Crescem pedidos de nulidade de uniões no religioso, o que reassegura o direito de participar dos sacramentos

Brasileiro volta à igreja para "descasar"

FREE-LANCE PARA A FOLHA

DA AGÊNCIA FOLHA
DA REPORTAGEM LOCAL

Ao mesmo tempo em que o brasileiro se casa menos na igreja -e nos cartórios- e aposta nos casamentos informais, como aponta o Censo 2000, cresce o número dos que requerem a nulidade seu casamento na Igreja Católica para reconquistar o direito de participar dos sacramentos e, eventualmente, serem autorizados a contrair segundas núpcias.
Somente no Tribunal do Juízo Regional do Rio de Janeiro, que atende também Duque de Caxias, Nova Iguaçu e outros municípios da região metropolitana, são cerca de 120 pedidos de nulidade por mês, de acordo com o padre Abílio Vasconcelos, juiz do tribunal e diretor do Instituto Superior do Direito Canônico -filial da Universidade Gregoriana de Roma. Segundo o Censo 2000, o Rio é o Estado que tem menor percentual de católicos (57,2%). De 1900 a 1950, apenas dois pedidos de nulidade foram concedidos no Rio.
Atualmente, há 15 tribunais eclesiásticos no país. "A igreja deu forma jurídica mais organizada à questão", diz o advogado Henrique Lopes, 58, que faz mestrado em direito canônico para atuar nos tribunais eclesiásticos. "Antes da decisão do Concílio Vaticano 2º, os processos de nulidade se concentravam no Vaticano.

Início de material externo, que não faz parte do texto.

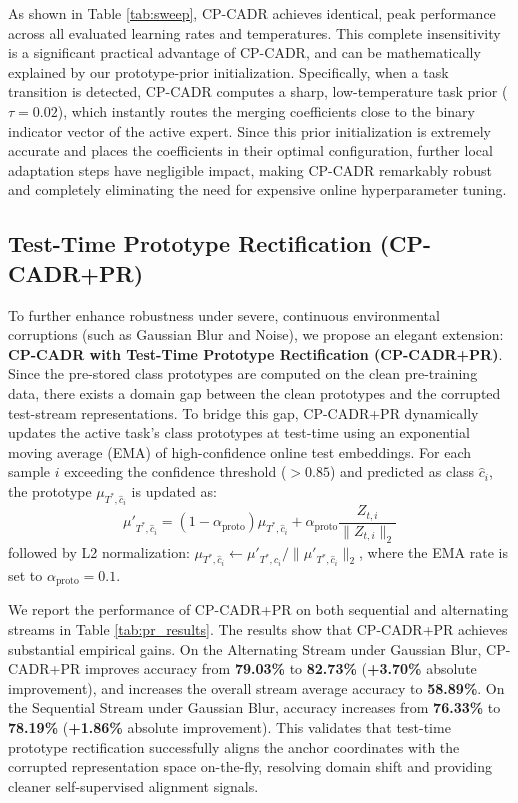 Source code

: \documentclass{article}
\theoremstyle{plain}
\theoremstyle{definition}
\theoremstyle{remark}
\begin{document}
As shown in Table \ref{tab:sweep}, CP-CADR achieves identical, peak performance across all evaluated learning rates and temperatures. This complete insensitivity is a significant practical advantage of CP-CADR, and can be mathematically explained by our prototype-prior initialization. Specifically, when a task transition is detected, CP-CADR computes a sharp, low-temperature task prior ($\tau = 0.02$), which instantly routes the merging coefficients close to the binary indicator vector of the active expert. Since this prior initialization is extremely accurate and places the coefficients in their optimal configuration, further local adaptation steps have negligible impact, making CP-CADR remarkably robust and completely eliminating the need for expensive online hyperparameter tuning.

\subsection{Test-Time Prototype Rectification (CP-CADR+PR)}
\label{sec:app_pr}
To further enhance robustness under severe, continuous environmental corruptions (such as Gaussian Blur and Noise), we propose an elegant extension: \textbf{CP-CADR with Test-Time Prototype Rectification (CP-CADR+PR)}. 
Since the pre-stored class prototypes are computed on the clean pre-training data, there exists a domain gap between the clean prototypes and the corrupted test-stream representations. To bridge this gap, CP-CADR+PR dynamically updates the active task's class prototypes at test-time using an exponential moving average (EMA) of high-confidence online test embeddings. For each sample $i$ exceeding the confidence threshold ($>0.85$) and predicted as class $\hat{c}_i$, the prototype $\mu_{T^*, \hat{c}_i}$ is updated as:
\begin{equation}
    \mu'_{T^*, \hat{c}_i} = (1 - \alpha_{\text{proto}}) \mu_{T^*, \hat{c}_i} + \alpha_{\text{proto}} \frac{Z_{t,i}}{\|Z_{t,i}\|_2}
\end{equation}
followed by L2 normalization: $\mu_{T^*, \hat{c}_i} \leftarrow \mu'_{T^*, \hat{c}_i} / \|\mu'_{T^*, \hat{c}_i}\|_2$, where the EMA rate is set to $\alpha_{\text{proto}} = 0.1$.

We report the performance of CP-CADR+PR on both sequential and alternating streams in Table \ref{tab:pr_results}.
The results show that CP-CADR+PR achieves substantial empirical gains. On the Alternating Stream under Gaussian Blur, CP-CADR+PR improves accuracy from \textbf{79.03\%} to \textbf{82.73\%} (\textbf{+3.70\%} absolute improvement), and increases the overall stream average accuracy to \textbf{58.89\%}. On the Sequential Stream under Gaussian Blur, accuracy increases from \textbf{76.33\%} to \textbf{78.19\%} (\textbf{+1.86\%} absolute improvement). This validates that test-time prototype rectification successfully aligns the anchor coordinates with the corrupted representation space on-the-fly, resolving domain shift and providing cleaner self-supervised alignment signals.
\end{document}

Era dificílimo conseguir o benefício."
Em São Paulo, onde 70,8% se declararam católicos no censo, a Folha apurou que os pedidos praticamente duplicaram de 1995 a 2001, embora o tribunal não tenha divulgado os números.
Em Minas, Estado com 78,9% de católicos, o aumento no número de declarações de nulidade de casamentos pelos tribunais eclesiásticos está criando um consenso na igreja: é necessário instalar a pastoral dos descasados.
No tribunal que abrange a Grande Belo Horizonte, foram 120 pedidos de nulidade no ano passado. Em 2000 foram registrados 90. Até abril deste ano, 60 pedidos deram entrada no tribunal.
O Censo 2000 revela que tem crescido o número de pessoas que não se casam nem no civil nem no religioso. Em 1991, 57,8% dos que se uniram optaram pelo formato tradicional de casamento: civil e religioso. Em 2000, foram 50,1%, queda de 13%. Houve também diminuição do número de casamentos só no religioso: eram 5,2% em 1991 contra 4,3% em 2000 -redução de 17%.
Segundo o censo, 18,3% das pessoas que viviam em união conjugal em 1991 não eram casadas nem no civil nem no religioso (não só católico). Esse percentual aumentou para 28,3% em 2000. Já o número de uniões no civil e no religioso caiu de 57,8%, em 1991, para 50,1%, em 2000.

Motivos
O casamento de Gregório Fontan Soto e Elizabeth João Soto, na paróquia de Santa Margarida Maria, na Lagoa (zona sul do Rio), teve cerimônia igual à de qualquer outro da Igreja Católica. Soto, 59, estava se casando pela segunda vez e havia conseguido tornar nula sua primeira união. "Eu queria filhos, ela não. Com base nisso obtive a nulidade e pude não só me casar de novo como voltar a comungar durante a missa", conta.
O argumento utilizado pelo advogado de Soto -negativa da prole- é um entre os 21 motivos que podem ser alegados diante dos juízes dos tribunais eclesiásticos para a obtenção da declaração de nulidade do casamento. As regras, criadas por decisão do Concílio Vaticano 2º, nos anos 60, passaram a vigorar em 1983.
Segundo a igreja, os casamentos que estão sendo considerados nulos nunca tiveram a bênção de Deus. A instituição não anula casamentos, mas conclui que uma determinada união não foi válida e, portanto, nunca existiu.
O pedido de nulidade é encaminhado por um advogado e passa por três juízes. Vai para segunda instância em outra arquidiocese e, caso não seja aprovado, segue para a última instância, a Rota Romana, sob a direção do papa.
O padre Abílio Vasconcelos afirma que o processo está praticamente aprovado quando vai para a segunda instância. Mais de 70% conseguem a nulidade.
Quem pode pagar pela ação de nulidade, paga sete salários mínimos para as custas processuais.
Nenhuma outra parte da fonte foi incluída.